▶ [Data records]
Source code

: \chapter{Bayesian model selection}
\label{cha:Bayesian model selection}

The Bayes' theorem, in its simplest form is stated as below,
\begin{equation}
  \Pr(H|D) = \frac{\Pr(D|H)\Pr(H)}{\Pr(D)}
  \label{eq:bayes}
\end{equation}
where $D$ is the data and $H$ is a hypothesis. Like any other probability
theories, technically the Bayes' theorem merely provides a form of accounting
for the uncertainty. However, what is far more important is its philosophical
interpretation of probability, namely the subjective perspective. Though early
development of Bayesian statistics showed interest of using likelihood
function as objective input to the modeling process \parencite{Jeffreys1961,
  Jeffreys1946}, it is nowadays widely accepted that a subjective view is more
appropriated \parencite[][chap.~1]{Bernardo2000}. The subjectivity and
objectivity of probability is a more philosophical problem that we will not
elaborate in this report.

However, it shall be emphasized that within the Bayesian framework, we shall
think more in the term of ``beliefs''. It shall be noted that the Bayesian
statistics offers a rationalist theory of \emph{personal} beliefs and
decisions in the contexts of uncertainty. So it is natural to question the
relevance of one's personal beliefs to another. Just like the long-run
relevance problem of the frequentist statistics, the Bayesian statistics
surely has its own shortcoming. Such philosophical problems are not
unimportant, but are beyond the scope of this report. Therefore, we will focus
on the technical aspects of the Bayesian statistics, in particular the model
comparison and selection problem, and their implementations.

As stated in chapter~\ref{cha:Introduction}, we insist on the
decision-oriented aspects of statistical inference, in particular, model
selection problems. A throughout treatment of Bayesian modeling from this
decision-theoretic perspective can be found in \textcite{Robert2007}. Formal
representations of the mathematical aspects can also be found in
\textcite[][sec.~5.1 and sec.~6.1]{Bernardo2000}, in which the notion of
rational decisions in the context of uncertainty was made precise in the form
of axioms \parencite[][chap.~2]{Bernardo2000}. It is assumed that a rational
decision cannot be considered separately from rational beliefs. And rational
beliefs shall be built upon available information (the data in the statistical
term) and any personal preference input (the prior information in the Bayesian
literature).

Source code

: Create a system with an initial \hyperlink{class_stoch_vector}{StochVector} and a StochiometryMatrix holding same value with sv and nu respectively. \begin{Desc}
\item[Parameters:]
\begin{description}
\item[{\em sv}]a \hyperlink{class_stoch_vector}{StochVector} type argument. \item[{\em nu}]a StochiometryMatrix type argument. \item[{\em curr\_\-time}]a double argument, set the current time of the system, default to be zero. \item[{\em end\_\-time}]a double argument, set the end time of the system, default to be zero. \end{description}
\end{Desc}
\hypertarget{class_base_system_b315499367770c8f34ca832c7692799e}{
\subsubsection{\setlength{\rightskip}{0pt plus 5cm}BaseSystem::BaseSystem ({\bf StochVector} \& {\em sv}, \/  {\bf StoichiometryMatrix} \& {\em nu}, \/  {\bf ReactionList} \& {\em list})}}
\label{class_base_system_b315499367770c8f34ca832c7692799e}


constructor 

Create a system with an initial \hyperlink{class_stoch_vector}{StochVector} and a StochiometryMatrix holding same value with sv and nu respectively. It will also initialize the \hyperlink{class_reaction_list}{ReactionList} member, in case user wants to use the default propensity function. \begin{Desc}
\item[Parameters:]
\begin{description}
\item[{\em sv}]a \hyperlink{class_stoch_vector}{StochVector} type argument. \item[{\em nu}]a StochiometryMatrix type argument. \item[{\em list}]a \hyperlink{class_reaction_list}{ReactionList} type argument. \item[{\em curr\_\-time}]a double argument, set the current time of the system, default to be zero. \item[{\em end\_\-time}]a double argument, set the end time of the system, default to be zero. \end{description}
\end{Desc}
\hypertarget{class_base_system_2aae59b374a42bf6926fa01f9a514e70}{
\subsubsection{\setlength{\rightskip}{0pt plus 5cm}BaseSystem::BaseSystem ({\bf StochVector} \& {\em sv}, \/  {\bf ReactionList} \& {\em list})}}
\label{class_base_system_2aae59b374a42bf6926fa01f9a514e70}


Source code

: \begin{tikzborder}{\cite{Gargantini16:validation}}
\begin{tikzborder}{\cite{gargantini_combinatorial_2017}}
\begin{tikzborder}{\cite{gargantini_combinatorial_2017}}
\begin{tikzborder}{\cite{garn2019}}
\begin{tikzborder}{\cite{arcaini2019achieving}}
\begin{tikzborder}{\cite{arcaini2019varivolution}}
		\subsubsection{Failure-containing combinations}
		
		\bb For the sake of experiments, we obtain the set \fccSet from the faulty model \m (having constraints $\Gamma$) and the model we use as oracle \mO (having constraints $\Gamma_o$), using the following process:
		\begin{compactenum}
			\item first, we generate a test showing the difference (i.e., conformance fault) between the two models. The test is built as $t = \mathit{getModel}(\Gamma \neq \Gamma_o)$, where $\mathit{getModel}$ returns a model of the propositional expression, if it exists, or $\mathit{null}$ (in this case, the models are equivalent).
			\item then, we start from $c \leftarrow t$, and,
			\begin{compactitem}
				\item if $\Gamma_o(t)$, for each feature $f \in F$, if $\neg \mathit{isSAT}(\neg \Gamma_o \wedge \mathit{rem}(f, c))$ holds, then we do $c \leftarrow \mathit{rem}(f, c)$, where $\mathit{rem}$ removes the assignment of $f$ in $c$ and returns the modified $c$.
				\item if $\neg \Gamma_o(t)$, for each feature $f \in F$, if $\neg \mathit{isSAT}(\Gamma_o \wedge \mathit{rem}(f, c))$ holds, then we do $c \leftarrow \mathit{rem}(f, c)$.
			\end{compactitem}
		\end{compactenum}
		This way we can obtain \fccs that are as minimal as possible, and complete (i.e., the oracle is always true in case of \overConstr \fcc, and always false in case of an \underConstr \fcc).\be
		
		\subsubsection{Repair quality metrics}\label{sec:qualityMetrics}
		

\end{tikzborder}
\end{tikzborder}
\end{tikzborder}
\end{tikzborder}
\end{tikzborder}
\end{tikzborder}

▶ [Aim of the task] Please reproduce all of the entries exactly as they stand.

▶ [Answer section]
Source code

: \chapter{Bayesian model selection}
\label{cha:Bayesian model selection}

The Bayes' theorem, in its simplest form is stated as below,
\begin{equation}
  \Pr(H|D) = \frac{\Pr(D|H)\Pr(H)}{\Pr(D)}
  \label{eq:bayes}
\end{equation}
where $D$ is the data and $H$ is a hypothesis. Like any other probability
theories, technically the Bayes' theorem merely provides a form of accounting
for the uncertainty. However, what is far more important is its philosophical
interpretation of probability, namely the subjective perspective. Though early
development of Bayesian statistics showed interest of using likelihood
function as objective input to the modeling process \parencite{Jeffreys1961,
  Jeffreys1946}, it is nowadays widely accepted that a subjective view is more
appropriated \parencite[][chap.~1]{Bernardo2000}. The subjectivity and
objectivity of probability is a more philosophical problem that we will not
elaborate in this report.

However, it shall be emphasized that within the Bayesian framework, we shall
think more in the term of ``beliefs''. It shall be noted that the Bayesian
statistics offers a rationalist theory of \emph{personal} beliefs and
decisions in the contexts of uncertainty. So it is natural to question the
relevance of one's personal beliefs to another. Just like the long-run
relevance problem of the frequentist statistics, the Bayesian statistics
surely has its own shortcoming. Such philosophical problems are not
unimportant, but are beyond the scope of this report. Therefore, we will focus
on the technical aspects of the Bayesian statistics, in particular the model
comparison and selection problem, and their implementations.

As stated in chapter~\ref{cha:Introduction}, we insist on the
decision-oriented aspects of statistical inference, in particular, model
selection problems. A throughout treatment of Bayesian modeling from this
decision-theoretic perspective can be found in \textcite{Robert2007}. Formal
representations of the mathematical aspects can also be found in
\textcite[][sec.~5.1 and sec.~6.1]{Bernardo2000}, in which the notion of
rational decisions in the context of uncertainty was made precise in the form
of axioms \parencite[][chap.~2]{Bernardo2000}. It is assumed that a rational
decision cannot be considered separately from rational beliefs. And rational
beliefs shall be built upon available information (the data in the statistical
term) and any personal preference input (the prior information in the Bayesian
literature).

Source code

: Create a system with an initial \hyperlink{class_stoch_vector}{StochVector} and a StochiometryMatrix holding same value with sv and nu respectively. \begin{Desc}
\item[Parameters:]
\begin{description}
\item[{\em sv}]a \hyperlink{class_stoch_vector}{StochVector} type argument. \item[{\em nu}]a StochiometryMatrix type argument. \item[{\em curr\_\-time}]a double argument, set the current time of the system, default to be zero. \item[{\em end\_\-time}]a double argument, set the end time of the system, default to be zero. \end{description}
\end{Desc}
\hypertarget{class_base_system_b315499367770c8f34ca832c7692799e}{
\subsubsection{\setlength{\rightskip}{0pt plus 5cm}BaseSystem::BaseSystem ({\bf StochVector} \& {\em sv}, \/  {\bf StoichiometryMatrix} \& {\em nu}, \/  {\bf ReactionList} \& {\em list})}}
\label{class_base_system_b315499367770c8f34ca832c7692799e}


constructor 

Create a system with an initial \hyperlink{class_stoch_vector}{StochVector} and a StochiometryMatrix holding same value with sv and nu respectively. It will also initialize the \hyperlink{class_reaction_list}{ReactionList} member, in case user wants to use the default propensity function. \begin{Desc}
\item[Parameters:]
\begin{description}
\item[{\em sv}]a \hyperlink{class_stoch_vector}{StochVector} type argument. \item[{\em nu}]a StochiometryMatrix type argument. \item[{\em list}]a \hyperlink{class_reaction_list}{ReactionList} type argument. \item[{\em curr\_\-time}]a double argument, set the current time of the system, default to be zero. \item[{\em end\_\-time}]a double argument, set the end time of the system, default to be zero. \end{description}
\end{Desc}
\hypertarget{class_base_system_2aae59b374a42bf6926fa01f9a514e70}{
\subsubsection{\setlength{\rightskip}{0pt plus 5cm}BaseSystem::BaseSystem ({\bf StochVector} \& {\em sv}, \/  {\bf ReactionList} \& {\em list})}}
\label{class_base_system_2aae59b374a42bf6926fa01f9a514e70}


Source code

: \begin{tikzborder}{\cite{Gargantini16:validation}}
\begin{tikzborder}{\cite{gargantini_combinatorial_2017}}
\begin{tikzborder}{\cite{gargantini_combinatorial_2017}}
\begin{tikzborder}{\cite{garn2019}}
\begin{tikzborder}{\cite{arcaini2019achieving}}
\begin{tikzborder}{\cite{arcaini2019varivolution}}
		\subsubsection{Failure-containing combinations}
		
		\bb For the sake of experiments, we obtain the set \fccSet from the faulty model \m (having constraints $\Gamma$) and the model we use as oracle \mO (having constraints $\Gamma_o$), using the following process:
		\begin{compactenum}
			\item first, we generate a test showing the difference (i.e., conformance fault) between the two models. The test is built as $t = \mathit{getModel}(\Gamma \neq \Gamma_o)$, where $\mathit{getModel}$ returns a model of the propositional expression, if it exists, or $\mathit{null}$ (in this case, the models are equivalent).
			\item then, we start from $c \leftarrow t$, and,
			\begin{compactitem}
				\item if $\Gamma_o(t)$, for each feature $f \in F$, if $\neg \mathit{isSAT}(\neg \Gamma_o \wedge \mathit{rem}(f, c))$ holds, then we do $c \leftarrow \mathit{rem}(f, c)$, where $\mathit{rem}$ removes the assignment of $f$ in $c$ and returns the modified $c$.
				\item if $\neg \Gamma_o(t)$, for each feature $f \in F$, if $\neg \mathit{isSAT}(\Gamma_o \wedge \mathit{rem}(f, c))$ holds, then we do $c \leftarrow \mathit{rem}(f, c)$.
			\end{compactitem}
		\end{compactenum}
		This way we can obtain \fccs that are as minimal as possible, and complete (i.e., the oracle is always true in case of \overConstr \fcc, and always false in case of an \underConstr \fcc).\be
		
		\subsubsection{Repair quality metrics}\label{sec:qualityMetrics}
		

\end{tikzborder}
\end{tikzborder}
\end{tikzborder}
\end{tikzborder}
\end{tikzborder}
\end{tikzborder}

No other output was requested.